Elsevier

Matrix Biology

Volume 16, Issue 9, March 1998, Pages 529-540
Matrix Biology

Minireview
Toward understanding S0X9 function in chondrocyte differentiation

https://doi.org/10.1016/S0945-053X(98)90065-8Get rights and content

Abstract

The transcription factors that trigger the determinative switch to chondrocyte differentiation in mesenchymal cells are still unknown. In humans, mutations in the gene for SOX9, a transcription factor with a DNA-binding domain similar to that of the mammalian testis-determining factor SRY, cause campomelic dysplasia, a severe dwarfism syndrome which affects all cartilage-derived structures. During mouse embryonic development, the Sox9 gene becomes active in all prechondrocytic mesenchymal condensations, and at later stages its expression is maintained at high levels in fully differentiated chondrocytes. A chondrocyte-specific enhancer in the gene for collagen type II (Col2a1), a characteristic marker of chondrocytes, is a direct target for SOX9, and ectopic expression of SOX9 in transgenic mouse embryos is sufficient to activate the endogenous Col2a1 gene in some tissues.

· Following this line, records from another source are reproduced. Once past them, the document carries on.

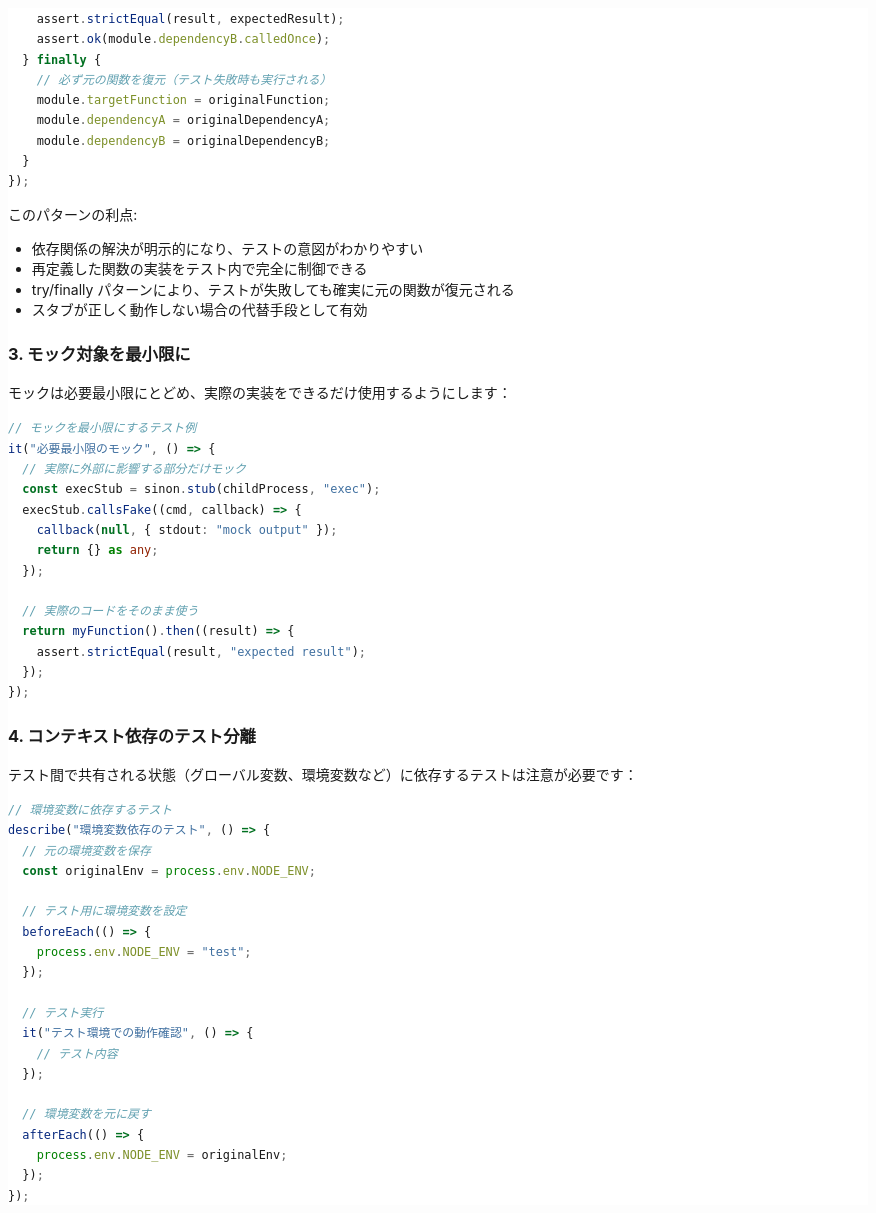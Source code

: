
```typescript
    assert.strictEqual(result, expectedResult);
    assert.ok(module.dependencyB.calledOnce);
  } finally {
    // 必ず元の関数を復元（テスト失敗時も実行される）
    module.targetFunction = originalFunction;
    module.dependencyA = originalDependencyA;
    module.dependencyB = originalDependencyB;
  }
});
```

このパターンの利点:

- 依存関係の解決が明示的になり、テストの意図がわかりやすい
- 再定義した関数の実装をテスト内で完全に制御できる
- try/finally パターンにより、テストが失敗しても確実に元の関数が復元される
- スタブが正しく動作しない場合の代替手段として有効

### 3. モック対象を最小限に

モックは必要最小限にとどめ、実際の実装をできるだけ使用するようにします：

```typescript
// モックを最小限にするテスト例
it("必要最小限のモック", () => {
  // 実際に外部に影響する部分だけモック
  const execStub = sinon.stub(childProcess, "exec");
  execStub.callsFake((cmd, callback) => {
    callback(null, { stdout: "mock output" });
    return {} as any;
  });

  // 実際のコードをそのまま使う
  return myFunction().then((result) => {
    assert.strictEqual(result, "expected result");
  });
});
```

### 4. コンテキスト依存のテスト分離

テスト間で共有される状態（グローバル変数、環境変数など）に依存するテストは注意が必要です：

```typescript
// 環境変数に依存するテスト
describe("環境変数依存のテスト", () => {
  // 元の環境変数を保存
  const originalEnv = process.env.NODE_ENV;

  // テスト用に環境変数を設定
  beforeEach(() => {
    process.env.NODE_ENV = "test";
  });

  // テスト実行
  it("テスト環境での動作確認", () => {
    // テスト内容
  });

  // 環境変数を元に戻す
  afterEach(() => {
    process.env.NODE_ENV = originalEnv;
  });
});
```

These data suggest that SOX9 could have a major role in chondrogenesis. Studies are in progress to identify other target genes for SOX9 in chondrocytes and also other transcription factors that are believed to cooperate with SOX9 in the activation of chondrocyte-specific genes. Defining SOX9 function and the mechanisms that regulate SOX9 gene expression should contribute to a better understanding of chondrocyte differentiation.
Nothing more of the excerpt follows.